For most DePaul students, riding some form of public transit is a routine activity. With many commuters, as well as students who have classes in both the Loop and Lincoln Park campuses, it is part of the university culture. DePaul even provides students with a Chicago Transit Authority U-Pass. For many, however, experiencing harassment on public transit has also become a routine thing.
According to a 2014 study by the website Stop Street Harassment,
65 percent of American women in the United States have experienced street harassment, as well as 25 percent of men.
Chicago native Kara Crutcher is one of the many victims of harassment on the CTA. She had her first encounter with harassment at age 14, and since then she said she has “become numb to it.”
“I started thinking it is just another day in the life of living in a city, and that is the sad part, because it is not something that should be the standard,” she said. “It is not a world we should have to face.”
A combination of seeing her friend’s Instagram post of a sexual harassment bus ad, her love for transit culture, and her personal experiences with harassment in the city, specifically the CTA, led Crutcher to take a stand on the issue. She created the Courage Campaign, an organization intended to raise money for CTA ads against harassment.
Crutcher’s campaign aims to end harassment that many DePaul students may be familiar with. Ranging from physical harassment to verbal harassment, many have stories to tell.
Chanel Lewis is a junior at DePaul who rides the CTA frequently. The most common harassment she experienced is racial harassment.
“People, specifically men, will make some racial epithet toward me sexually and then tug on my hair, or try to touch my butt,” Lewis said.
Asked if anyone ever steps in to help, Lewis said most people try to stay out of the situation.
“People try to mind their business as much as possible. In general, someone may share an ‘Oh-no-that-sucks’ look with me, but no one has ever intervened,” she said.
When talking to her friends about these issues, Lewis said it, “became a weird ‘what-has-happened-to-you-today-on-the-CTA’ conversation, especially on the Red Line and Blue Line during particular hours,” she said.
Lewis said more action must be taken toward these issues.
“There has to be some sort of system set up for anyone who feels sexually harassed on public transit,” Lewis said. “Part of it has to do with the attitude we have toward people in public, and how people would respond to that situation.”
Sophomore Rebecca McDonald is another DePaul student who has been sexually harassed.
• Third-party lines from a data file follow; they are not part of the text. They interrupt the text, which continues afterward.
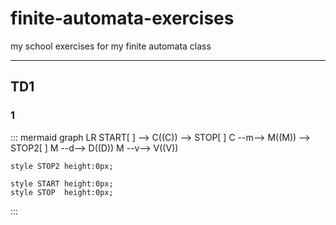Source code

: # finite-automata-exercises
my school exercises for my finite automata class

---

## TD1

### 1

::: mermaid
graph LR
    START[ ] --> C((C)) --> STOP[ ]
    C --m--> M((M)) --> STOP2[ ]
    M --d--> D((D))
    M --v--> V((V))

    style STOP2 height:0px;

    style START height:0px;
    style STOP  height:0px;
    
:::
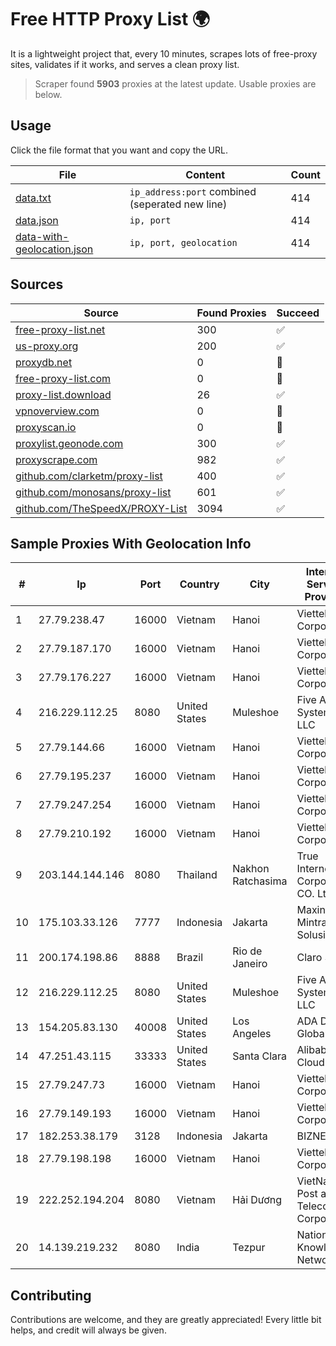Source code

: 
# Free HTTP Proxy List 🌍

It is a lightweight project that, every 10 minutes, scrapes lots of free-proxy sites, validates if it works, and serves a clean proxy list.


> Scraper found **5903** proxies at the latest update. Usable proxies are below.

## Usage

Click the file format that you want and copy the URL.


|File|Content|Count|
|----|-------|-----|
|[data.txt](https://raw.githubusercontent.com/themiralay/Proxy-List-World/master/data.txt)|`ip_address:port` combined (seperated new line)|414|
|[data.json](https://raw.githubusercontent.com/themiralay/Proxy-List-World/master/data.json)|`ip, port`|414|
|[data-with-geolocation.json](https://raw.githubusercontent.com/themiralay/Proxy-List-World/master/data-with-geolocation.json)|`ip, port, geolocation`|414|

## Sources

|Source|Found Proxies|Succeed|
|------|-------------|-------|
|[free-proxy-list.net](https://free-proxy-list.net)|300|✅|
|[us-proxy.org](https://www.us-proxy.org)|200|✅|
|[proxydb.net](http://proxydb.net)|0|🚫|
|[free-proxy-list.com](https://free-proxy-list.com/?page=&port=&type%5B%5D=http&type%5B%5D=https&up_time=0&search=Search)|0|🚫|
|[proxy-list.download](https://www.proxy-list.download/HTTP)|26|✅|
|[vpnoverview.com](https://vpnoverview.com/privacy/anonymous-browsing/free-proxy-servers)|0|🚫|
|[proxyscan.io](https://www.proxyscan.io)|0|🚫|
|[proxylist.geonode.com](https://proxylist.geonode.com/api/proxy-list?limit=300&page=1&sort_by=lastChecked&sort_type=desc&protocols=http,https)|300|✅|
|[proxyscrape.com](https://api.proxyscrape.com/v2/?request=displayproxies&protocol=http&timeout=10000&country=all&ssl=all&anonymity=all)|982|✅|
|[github.com/clarketm/proxy-list](https://raw.githubusercontent.com/clarketm/proxy-list/master/proxy-list-raw.txt)|400|✅|
|[github.com/monosans/proxy-list](https://raw.githubusercontent.com/monosans/proxy-list/main/proxies/http.txt)|601|✅|
|[github.com/TheSpeedX/PROXY-List](https://raw.githubusercontent.com/TheSpeedX/PROXY-List/master/http.txt)|3094|✅|


## Sample Proxies With Geolocation Info

|#|Ip|Port|Country|City|Internet Service Provider|
|-|--|----|-------|----|-------------------------|
|1|27.79.238.47|16000|Vietnam|Hanoi|Viettel Corporation|
|2|27.79.187.170|16000|Vietnam|Hanoi|Viettel Corporation|
|3|27.79.176.227|16000|Vietnam|Hanoi|Viettel Corporation|
|4|216.229.112.25|8080|United States|Muleshoe|Five Area Systems, LLC|
|5|27.79.144.66|16000|Vietnam|Hanoi|Viettel Corporation|
|6|27.79.195.237|16000|Vietnam|Hanoi|Viettel Corporation|
|7|27.79.247.254|16000|Vietnam|Hanoi|Viettel Corporation|
|8|27.79.210.192|16000|Vietnam|Hanoi|Viettel Corporation|
|9|203.144.144.146|8080|Thailand|Nakhon Ratchasima|True Internet Corporation CO. Ltd.|
|10|175.103.33.126|7777|Indonesia|Jakarta|Maxindo Mintra Solusi|
|11|200.174.198.86|8888|Brazil|Rio de Janeiro|Claro S.A|
|12|216.229.112.25|8080|United States|Muleshoe|Five Area Systems, LLC|
|13|154.205.83.130|40008|United States|Los Angeles|ADA Digital Global Inc|
|14|47.251.43.115|33333|United States|Santa Clara|Alibaba Cloud LLC|
|15|27.79.247.73|16000|Vietnam|Hanoi|Viettel Corporation|
|16|27.79.149.193|16000|Vietnam|Hanoi|Viettel Corporation|
|17|182.253.38.179|3128|Indonesia|Jakarta|BIZNET|
|18|27.79.198.198|16000|Vietnam|Hanoi|Viettel Corporation|
|19|222.252.194.204|8080|Vietnam|Hải Dương|VietNam Post and Telecom Corporation|
|20|14.139.219.232|8080|India|Tezpur|National Knowledge Network|



## Contributing

Contributions are welcome, and they are greatly appreciated! Every
little bit helps, and credit will always be given.

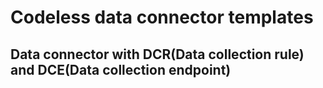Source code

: # Codeless data connector templates

## Data connector with DCR(Data collection rule) and DCE(Data collection endpoint)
On her way back from seeing “The Rocky Horror Picture Show” with her friends last Halloween, a male passenger touched her butt on the CTA.
“We were on this overly packed CTA, and all of a sudden, I felt someone grabbing my butt,” McDonald said. “I held onto my guy friend, who switched spots with me.
“I was 98 percent sure that he was touching my butt, but there is always that two percent chance he was hitting into me because the train was so crowded,” she said.
McDonald said she is not the only DePaul student who has had this experience.
“I am sure a majority of DePaul students have been in a situation on the CTA where someone made them feel uncomfortable,” McDonald said.
She has methods for dealing with sexual harassment.
“I try and walk past the harassers, keep my head up, and do not bring attention to it, because that is what they want,” she said.
Juniors Ellen Goese and Laura Springman also had uncomfortable CTA experiences. Last spring, Goese was standing at the Wellington Brown Line ‘L’ platform when a man exposed himself and began masturbating while looking at her.
“I didn’t want to take the ‘L’ after class and get back on it,” she said. “It really shook me up.”
In Springman’s case, she was listening to her headphones on the ‘L’ when a male passenger tried getting her attention by shouting “Hey, cutie” and other similar terms.
“I don’t owe him any of my time or any information, so I did not say anything,” Springman said.
When she ignored him, he proceeded to call her profane names. Springman said her friend even wears a ring on her finger during train rides to make it look like she is married, so guys will not talk to her.
Stories like these are part of the reason Crutcher is working on the Courage Campaign. Her unique definition of street harassment is applicable to all forms of harassment.
“Telling someone one thing is sexual harassment and one thing isn’t is so complicated. The root of all of it is it is objectification and a feeling of humiliation,” Crutcher said. “That is what street harassment is to me. The campaign encourages forming a communal effort to feel safe.”
Crutcher shared her ways of dealing with sexual harassment on the streets.
“One thing that I find that I do frequently when I am walking on the street and a group of men are staring at me, I won’t look at them head on, nor straight where I am going, I will look anywhere but this group of people staring at me. It makes such a huge difference to keep your head up,” she said.
Ironically, on her way to her meeting for the Courage Campaign this week, she experienced sexual harassment. But last time, she handled it differently.
“I am doing this campaign; I have to do this right,” Crutcher said as she looked forward and kept her head up. “Is there some reason everyone is staring at me?”